After 15+ years I thought I knew most of the useful features, but last month I found a new incredibly useful flag: --stack-traces
. It appears
it was added in 2014 and I’m just finding out about it now! When you specify the --stack-traces
flag strace will print the stack trace that
resulted in the system call. I was debugging some complex signal handling interactions between Go and Cgo and while I knew someone was messing
with the signal I didn’t know who. After a couple hours of grepping the entire codebase I just wasn’t sure how the code ended up doing what it did.

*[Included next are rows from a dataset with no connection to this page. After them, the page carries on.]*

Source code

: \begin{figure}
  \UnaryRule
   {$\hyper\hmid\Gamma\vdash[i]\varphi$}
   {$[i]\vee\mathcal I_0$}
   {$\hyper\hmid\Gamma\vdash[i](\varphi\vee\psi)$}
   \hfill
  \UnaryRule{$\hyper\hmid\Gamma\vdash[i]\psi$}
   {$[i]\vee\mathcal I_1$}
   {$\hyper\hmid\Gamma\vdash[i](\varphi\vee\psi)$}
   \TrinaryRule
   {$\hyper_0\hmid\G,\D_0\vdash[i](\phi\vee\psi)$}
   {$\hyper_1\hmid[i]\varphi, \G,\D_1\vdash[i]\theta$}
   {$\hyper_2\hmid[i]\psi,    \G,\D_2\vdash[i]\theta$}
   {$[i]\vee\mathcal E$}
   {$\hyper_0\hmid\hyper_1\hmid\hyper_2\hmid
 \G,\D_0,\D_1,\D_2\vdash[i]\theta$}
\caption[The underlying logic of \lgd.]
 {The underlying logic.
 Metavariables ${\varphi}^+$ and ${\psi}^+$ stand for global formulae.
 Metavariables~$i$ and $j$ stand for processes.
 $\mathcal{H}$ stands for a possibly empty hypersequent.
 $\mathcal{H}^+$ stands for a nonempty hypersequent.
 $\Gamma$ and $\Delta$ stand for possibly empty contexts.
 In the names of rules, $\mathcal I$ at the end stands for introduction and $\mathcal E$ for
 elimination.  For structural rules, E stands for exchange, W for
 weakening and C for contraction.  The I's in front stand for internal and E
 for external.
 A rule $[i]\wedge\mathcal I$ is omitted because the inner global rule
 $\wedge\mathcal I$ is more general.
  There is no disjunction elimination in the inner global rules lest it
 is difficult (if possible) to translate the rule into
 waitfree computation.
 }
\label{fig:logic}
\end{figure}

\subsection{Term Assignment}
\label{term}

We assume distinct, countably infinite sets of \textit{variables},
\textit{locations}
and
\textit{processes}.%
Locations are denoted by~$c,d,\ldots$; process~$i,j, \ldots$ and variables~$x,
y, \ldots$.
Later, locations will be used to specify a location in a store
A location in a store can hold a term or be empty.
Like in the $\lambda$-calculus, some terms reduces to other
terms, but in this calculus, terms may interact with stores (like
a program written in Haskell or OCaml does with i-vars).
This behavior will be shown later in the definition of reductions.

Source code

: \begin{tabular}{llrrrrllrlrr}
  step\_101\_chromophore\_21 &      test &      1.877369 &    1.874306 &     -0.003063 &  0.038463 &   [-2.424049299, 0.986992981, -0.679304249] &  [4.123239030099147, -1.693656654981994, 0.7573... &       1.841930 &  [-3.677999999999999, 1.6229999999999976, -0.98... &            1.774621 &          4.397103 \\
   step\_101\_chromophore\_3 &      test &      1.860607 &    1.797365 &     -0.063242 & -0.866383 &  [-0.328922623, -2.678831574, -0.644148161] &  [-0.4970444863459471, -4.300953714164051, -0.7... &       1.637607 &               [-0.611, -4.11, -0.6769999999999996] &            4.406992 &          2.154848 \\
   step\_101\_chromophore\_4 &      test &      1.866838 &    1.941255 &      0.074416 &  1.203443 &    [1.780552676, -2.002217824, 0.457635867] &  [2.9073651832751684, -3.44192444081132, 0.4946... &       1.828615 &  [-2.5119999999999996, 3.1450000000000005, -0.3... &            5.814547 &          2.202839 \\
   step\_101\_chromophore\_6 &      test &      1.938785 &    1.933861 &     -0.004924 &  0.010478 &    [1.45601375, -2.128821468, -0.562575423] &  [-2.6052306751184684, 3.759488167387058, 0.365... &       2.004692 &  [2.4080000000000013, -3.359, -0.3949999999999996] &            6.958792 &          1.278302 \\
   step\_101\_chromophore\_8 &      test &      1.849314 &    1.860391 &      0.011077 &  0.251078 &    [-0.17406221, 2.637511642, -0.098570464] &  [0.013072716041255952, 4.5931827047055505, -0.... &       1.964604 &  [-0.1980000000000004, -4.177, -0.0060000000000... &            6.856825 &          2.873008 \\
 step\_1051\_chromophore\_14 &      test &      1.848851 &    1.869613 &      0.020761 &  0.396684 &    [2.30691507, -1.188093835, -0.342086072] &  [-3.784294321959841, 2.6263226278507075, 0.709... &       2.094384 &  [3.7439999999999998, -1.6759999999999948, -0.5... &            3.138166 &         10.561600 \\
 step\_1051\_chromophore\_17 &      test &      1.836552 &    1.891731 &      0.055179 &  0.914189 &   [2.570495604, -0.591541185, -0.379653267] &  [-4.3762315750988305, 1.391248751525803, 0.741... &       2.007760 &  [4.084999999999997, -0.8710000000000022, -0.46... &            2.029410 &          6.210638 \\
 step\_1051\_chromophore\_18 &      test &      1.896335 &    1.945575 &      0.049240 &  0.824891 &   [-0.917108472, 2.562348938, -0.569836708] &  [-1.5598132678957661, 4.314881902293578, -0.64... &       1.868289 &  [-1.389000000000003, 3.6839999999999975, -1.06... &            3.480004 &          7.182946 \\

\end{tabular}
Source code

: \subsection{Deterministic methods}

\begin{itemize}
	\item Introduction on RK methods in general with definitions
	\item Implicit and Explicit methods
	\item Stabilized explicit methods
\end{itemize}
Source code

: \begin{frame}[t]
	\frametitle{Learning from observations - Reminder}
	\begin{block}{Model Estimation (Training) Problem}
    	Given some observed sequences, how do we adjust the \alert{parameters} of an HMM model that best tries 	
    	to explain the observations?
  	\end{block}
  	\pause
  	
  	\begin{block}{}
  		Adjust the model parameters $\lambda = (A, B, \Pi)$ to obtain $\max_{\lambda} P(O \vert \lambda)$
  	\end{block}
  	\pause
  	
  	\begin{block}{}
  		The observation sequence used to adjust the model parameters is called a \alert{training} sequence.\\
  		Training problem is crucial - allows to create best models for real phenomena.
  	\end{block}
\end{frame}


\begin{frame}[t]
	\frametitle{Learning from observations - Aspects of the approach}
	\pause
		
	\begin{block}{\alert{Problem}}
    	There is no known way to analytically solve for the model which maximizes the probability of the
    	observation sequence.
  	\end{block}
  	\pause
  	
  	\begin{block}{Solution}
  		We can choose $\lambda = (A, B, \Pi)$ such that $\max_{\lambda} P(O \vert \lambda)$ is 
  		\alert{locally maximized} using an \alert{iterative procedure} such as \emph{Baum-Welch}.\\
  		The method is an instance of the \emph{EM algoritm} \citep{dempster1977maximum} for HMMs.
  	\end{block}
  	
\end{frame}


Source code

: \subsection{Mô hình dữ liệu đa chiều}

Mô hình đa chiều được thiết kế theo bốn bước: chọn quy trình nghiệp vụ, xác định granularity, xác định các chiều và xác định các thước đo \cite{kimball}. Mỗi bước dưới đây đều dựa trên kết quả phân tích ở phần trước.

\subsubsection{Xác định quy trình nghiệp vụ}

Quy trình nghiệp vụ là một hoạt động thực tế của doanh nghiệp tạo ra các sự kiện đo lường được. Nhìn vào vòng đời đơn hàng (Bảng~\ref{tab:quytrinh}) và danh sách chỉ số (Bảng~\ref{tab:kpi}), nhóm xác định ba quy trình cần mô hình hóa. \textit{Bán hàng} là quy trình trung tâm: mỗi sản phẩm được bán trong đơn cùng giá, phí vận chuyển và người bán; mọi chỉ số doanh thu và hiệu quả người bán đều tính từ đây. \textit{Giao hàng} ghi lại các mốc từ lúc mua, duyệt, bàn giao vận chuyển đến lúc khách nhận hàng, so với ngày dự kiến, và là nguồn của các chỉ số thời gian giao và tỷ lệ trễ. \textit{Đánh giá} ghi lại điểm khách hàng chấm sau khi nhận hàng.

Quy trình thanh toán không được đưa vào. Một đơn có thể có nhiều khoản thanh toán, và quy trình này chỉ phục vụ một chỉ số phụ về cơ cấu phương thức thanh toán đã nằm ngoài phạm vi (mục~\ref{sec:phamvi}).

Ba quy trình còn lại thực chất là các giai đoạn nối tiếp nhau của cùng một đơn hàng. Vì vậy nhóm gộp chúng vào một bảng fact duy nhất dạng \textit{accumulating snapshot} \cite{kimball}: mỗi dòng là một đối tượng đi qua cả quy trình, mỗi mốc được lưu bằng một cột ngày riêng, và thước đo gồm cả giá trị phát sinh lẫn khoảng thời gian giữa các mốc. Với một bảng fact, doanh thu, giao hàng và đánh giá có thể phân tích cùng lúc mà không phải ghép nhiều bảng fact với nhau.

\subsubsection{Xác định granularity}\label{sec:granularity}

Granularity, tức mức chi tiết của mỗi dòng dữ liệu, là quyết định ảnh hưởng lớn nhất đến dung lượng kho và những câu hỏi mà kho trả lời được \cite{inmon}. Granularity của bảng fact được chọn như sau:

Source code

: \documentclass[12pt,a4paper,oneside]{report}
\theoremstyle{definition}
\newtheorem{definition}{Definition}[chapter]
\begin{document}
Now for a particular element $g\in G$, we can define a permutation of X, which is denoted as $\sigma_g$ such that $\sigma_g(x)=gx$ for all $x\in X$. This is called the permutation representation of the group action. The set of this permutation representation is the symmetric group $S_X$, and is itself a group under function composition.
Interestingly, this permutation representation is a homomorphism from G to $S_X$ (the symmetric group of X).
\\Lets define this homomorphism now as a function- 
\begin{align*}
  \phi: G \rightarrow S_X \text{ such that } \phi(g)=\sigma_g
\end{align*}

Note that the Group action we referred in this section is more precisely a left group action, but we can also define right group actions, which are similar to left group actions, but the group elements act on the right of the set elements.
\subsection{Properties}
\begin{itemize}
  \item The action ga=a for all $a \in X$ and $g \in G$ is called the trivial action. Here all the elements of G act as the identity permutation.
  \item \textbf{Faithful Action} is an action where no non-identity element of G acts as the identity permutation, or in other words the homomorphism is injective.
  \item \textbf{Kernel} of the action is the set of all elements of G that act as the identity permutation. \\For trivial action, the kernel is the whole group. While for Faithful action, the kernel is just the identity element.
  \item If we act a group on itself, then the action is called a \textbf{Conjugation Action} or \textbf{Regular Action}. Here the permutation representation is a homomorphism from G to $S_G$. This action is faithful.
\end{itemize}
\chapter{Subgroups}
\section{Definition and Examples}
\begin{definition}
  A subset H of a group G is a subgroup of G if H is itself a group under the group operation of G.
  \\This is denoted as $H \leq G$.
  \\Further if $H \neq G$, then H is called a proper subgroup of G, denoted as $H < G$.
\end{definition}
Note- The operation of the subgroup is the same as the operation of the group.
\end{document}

But I did something that works surprisingly often on the internet: I imagined the feature I wanted existed and googled for it (or looked at the man page),
so after a quick look for “strace stack traces” I found the feature existed! When enabled it will cause strace
to print stacktraces so you can see
how the code got where it got. Let’s look at an example with a small go
program to just get a feel for how a single DNS resolution is handled and how --stack-traces
can help us understrand the architecture of an application.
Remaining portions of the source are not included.